Provide the entries once more, identical in every word.
==============================
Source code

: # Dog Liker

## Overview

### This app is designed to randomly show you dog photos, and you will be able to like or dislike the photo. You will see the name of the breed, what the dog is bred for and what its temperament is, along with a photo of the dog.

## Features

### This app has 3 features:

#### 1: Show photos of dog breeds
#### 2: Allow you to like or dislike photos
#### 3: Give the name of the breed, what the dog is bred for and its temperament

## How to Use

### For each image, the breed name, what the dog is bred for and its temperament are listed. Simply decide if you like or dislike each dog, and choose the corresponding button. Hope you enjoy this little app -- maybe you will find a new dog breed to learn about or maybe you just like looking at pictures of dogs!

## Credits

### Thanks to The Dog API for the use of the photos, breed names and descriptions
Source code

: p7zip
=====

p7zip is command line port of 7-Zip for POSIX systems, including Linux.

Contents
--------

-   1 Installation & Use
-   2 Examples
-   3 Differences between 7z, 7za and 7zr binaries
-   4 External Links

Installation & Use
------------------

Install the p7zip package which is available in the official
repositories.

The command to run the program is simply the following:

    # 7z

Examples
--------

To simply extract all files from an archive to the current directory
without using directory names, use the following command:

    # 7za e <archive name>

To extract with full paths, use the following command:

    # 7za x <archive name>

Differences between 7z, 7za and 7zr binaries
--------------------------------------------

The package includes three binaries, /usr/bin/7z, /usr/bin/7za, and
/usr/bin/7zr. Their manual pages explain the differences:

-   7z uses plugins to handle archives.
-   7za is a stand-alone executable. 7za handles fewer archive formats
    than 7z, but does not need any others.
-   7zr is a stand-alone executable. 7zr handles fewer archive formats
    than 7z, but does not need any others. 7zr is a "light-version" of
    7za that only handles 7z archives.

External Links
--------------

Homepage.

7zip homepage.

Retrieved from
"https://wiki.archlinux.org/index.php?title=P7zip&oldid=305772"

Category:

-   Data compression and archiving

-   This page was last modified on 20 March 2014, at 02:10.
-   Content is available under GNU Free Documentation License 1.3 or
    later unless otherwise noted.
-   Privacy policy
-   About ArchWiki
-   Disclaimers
==============================
> [REPLY]
Source code

: # Dog Liker

## Overview

### This app is designed to randomly show you dog photos, and you will be able to like or dislike the photo. You will see the name of the breed, what the dog is bred for and what its temperament is, along with a photo of the dog.

## Features

### This app has 3 features:

#### 1: Show photos of dog breeds
#### 2: Allow you to like or dislike photos
#### 3: Give the name of the breed, what the dog is bred for and its temperament

## How to Use

### For each image, the breed name, what the dog is bred for and its temperament are listed. Simply decide if you like or dislike each dog, and choose the corresponding button. Hope you enjoy this little app -- maybe you will find a new dog breed to learn about or maybe you just like looking at pictures of dogs!

## Credits

### Thanks to The Dog API for the use of the photos, breed names and descriptions
Source code

: p7zip
=====

p7zip is command line port of 7-Zip for POSIX systems, including Linux.

Contents
--------

-   1 Installation & Use
-   2 Examples
-   3 Differences between 7z, 7za and 7zr binaries
-   4 External Links

Installation & Use
------------------

Install the p7zip package which is available in the official
repositories.

The command to run the program is simply the following:

    # 7z

Examples
--------

To simply extract all files from an archive to the current directory
without using directory names, use the following command:

    # 7za e <archive name>

To extract with full paths, use the following command:

    # 7za x <archive name>

Differences between 7z, 7za and 7zr binaries
--------------------------------------------

The package includes three binaries, /usr/bin/7z, /usr/bin/7za, and
/usr/bin/7zr. Their manual pages explain the differences:

-   7z uses plugins to handle archives.
-   7za is a stand-alone executable. 7za handles fewer archive formats
    than 7z, but does not need any others.
-   7zr is a stand-alone executable. 7zr handles fewer archive formats
    than 7z, but does not need any others. 7zr is a "light-version" of
    7za that only handles 7z archives.

External Links
--------------

Homepage.

7zip homepage.

Retrieved from
"https://wiki.archlinux.org/index.php?title=P7zip&oldid=305772"

Category:

-   Data compression and archiving

-   This page was last modified on 20 March 2014, at 02:10.
-   Content is available under GNU Free Documentation License 1.3 or
    later unless otherwise noted.
-   Privacy policy
-   About ArchWiki
-   Disclaimers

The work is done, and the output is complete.